Meckenheimer Heimatverein
Wanderungs- und Besichtigungstour mit Station in Lüftelberg
Meckenheim. Bevor die Mitglieder des Heimatvereins in Lüftelberg ankamen, hatten sie bei angenehmen Herbstwetter bereits einen langen Wanderweg hinter sich. Die historisch interessante Geschichte der Lüftelberger Wallfahrtskirche St. Petrus, ein geschütztes Kulturdenkmal, beschrieb sachkundig Vorstandmitglied Irene Krüger. Diese, gelernte Paläontologin und Geologin, Autorin vieler Heimatgeschichten, wusste manches Spannendes zu erzählen. Von der heiligen Lüfthildis zum Beispiel.

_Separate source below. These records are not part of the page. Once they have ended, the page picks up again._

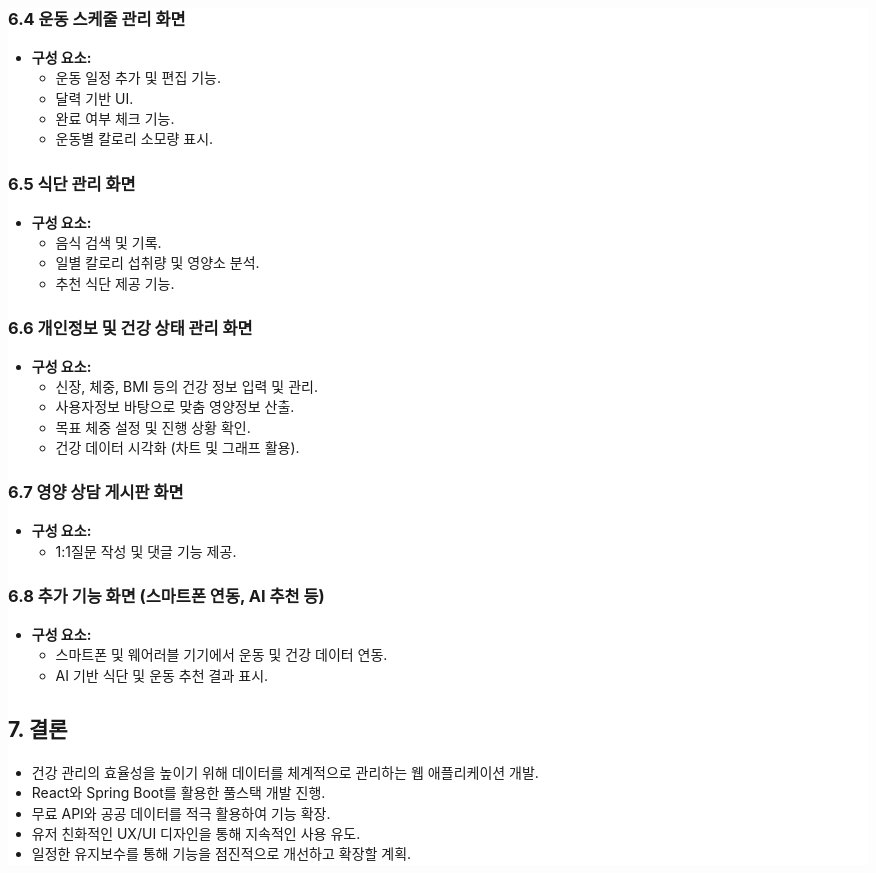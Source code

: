 ### 6.4 운동 스케줄 관리 화면

- **구성 요소:**
  - 운동 일정 추가 및 편집 기능.
  - 달력 기반 UI.
  - 완료 여부 체크 기능.
  - 운동별 칼로리 소모량 표시.

### 6.5 식단 관리 화면

- **구성 요소:**
  - 음식 검색 및 기록.
  - 일별 칼로리 섭취량 및 영양소 분석.
  - 추천 식단 제공 기능.

### 6.6 개인정보 및 건강 상태 관리 화면

- **구성 요소:**
  - 신장, 체중, BMI 등의 건강 정보 입력 및 관리.
  - 사용자정보 바탕으로 맞춤 영양정보 산출.
  - 목표 체중 설정 및 진행 상황 확인.
  - 건강 데이터 시각화 (차트 및 그래프 활용).

### 6.7 영양 상담 게시판 화면

- **구성 요소:**
  - 1:1질문 작성 및 댓글 기능 제공.

### 6.8 추가 기능 화면 (스마트폰 연동, AI 추천 등)

- **구성 요소:**
  - 스마트폰 및 웨어러블 기기에서 운동 및 건강 데이터 연동.
  - AI 기반 식단 및 운동 추천 결과 표시.

## 7. 결론

- 건강 관리의 효율성을 높이기 위해 데이터를 체계적으로 관리하는 웹 애플리케이션 개발.
- React와 Spring Boot를 활용한 풀스택 개발 진행.
- 무료 API와 공공 데이터를 적극 활용하여 기능 확장.
- 유저 친화적인 UX/UI 디자인을 통해 지속적인 사용 유도.
- 일정한 유지보수를 통해 기능을 점진적으로 개선하고 확장할 계획.
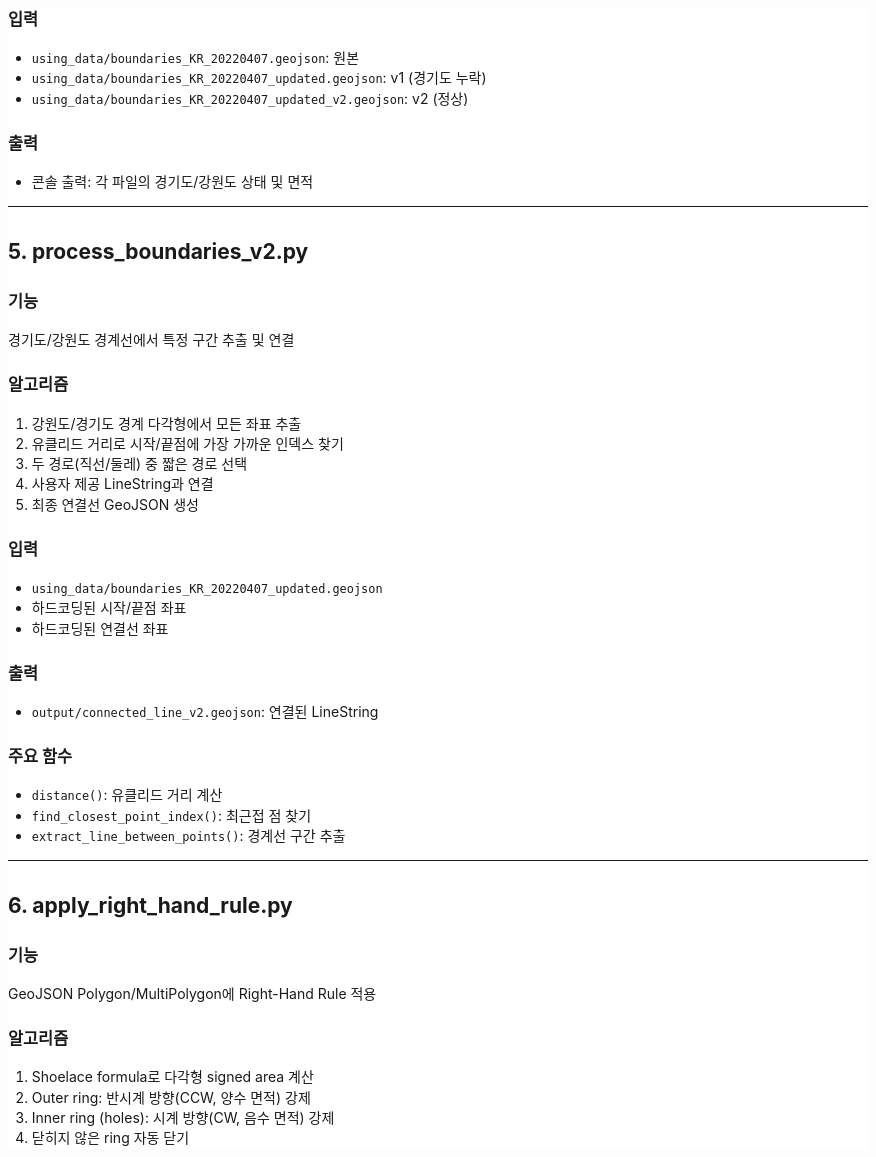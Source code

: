 ### 입력
- `using_data/boundaries_KR_20220407.geojson`: 원본
- `using_data/boundaries_KR_20220407_updated.geojson`: v1 (경기도 누락)
- `using_data/boundaries_KR_20220407_updated_v2.geojson`: v2 (정상)

### 출력
- 콘솔 출력: 각 파일의 경기도/강원도 상태 및 면적

---

## 5. process_boundaries_v2.py

### 기능
경기도/강원도 경계선에서 특정 구간 추출 및 연결

### 알고리즘
1. 강원도/경기도 경계 다각형에서 모든 좌표 추출
2. 유클리드 거리로 시작/끝점에 가장 가까운 인덱스 찾기
3. 두 경로(직선/둘레) 중 짧은 경로 선택
4. 사용자 제공 LineString과 연결
5. 최종 연결선 GeoJSON 생성

### 입력
- `using_data/boundaries_KR_20220407_updated.geojson`
- 하드코딩된 시작/끝점 좌표
- 하드코딩된 연결선 좌표

### 출력
- `output/connected_line_v2.geojson`: 연결된 LineString

### 주요 함수
- `distance()`: 유클리드 거리 계산
- `find_closest_point_index()`: 최근접 점 찾기
- `extract_line_between_points()`: 경계선 구간 추출

---

## 6. apply_right_hand_rule.py

### 기능
GeoJSON Polygon/MultiPolygon에 Right-Hand Rule 적용

### 알고리즘
1. Shoelace formula로 다각형 signed area 계산
2. Outer ring: 반시계 방향(CCW, 양수 면적) 강제
3. Inner ring (holes): 시계 방향(CW, 음수 면적) 강제
4. 닫히지 않은 ring 자동 닫기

1623 wurde das Grab der heiligen Lüfthildis geöffnet und die Gebeine feierlich erhoben. Im 17. Jahrhundert nahm die Lüfthildisverehrung stark zu und Lüftelberg bekam als Wallfahrtsort überregionale Bedeutung, wusste Irene Krüger. Auch dem Mühlen- und Wasserrad, dem Schall-von-Bell-Denkmal, statteten die Heimatfreunde einen Besuch ab.
Ortsvorsteher Siegfried Schwaner ließ nicht unerwähnt, dass er einen ausführlichen Antrag an die Stadt gestellte habe, das Aquädukt in Lüfelberg, - Denkmal an die ehemals römische Wasserleitung - durch Hinweisschilder an geeigneter, sichtbarer Stelle für Besucher deutlicher hervorzuheben. „Wir haben wirklich ganz viel zur Lüftelberger Geschichte gehört und dabei sehr viel gelernt“, sagt ein Mitglied der Wandergruppe des Heimatvereins. Nach einer gemütlichen Kaffeetafel bei „Tante Lotti“ ging es wieder nach Hause. Für alle Beteiligten war es ein gelungener, schöner und informativer Nachmittag sagte Ursula Birr und dankte Schwaner für die fürsorgliche Begleitung in Lüftelberg.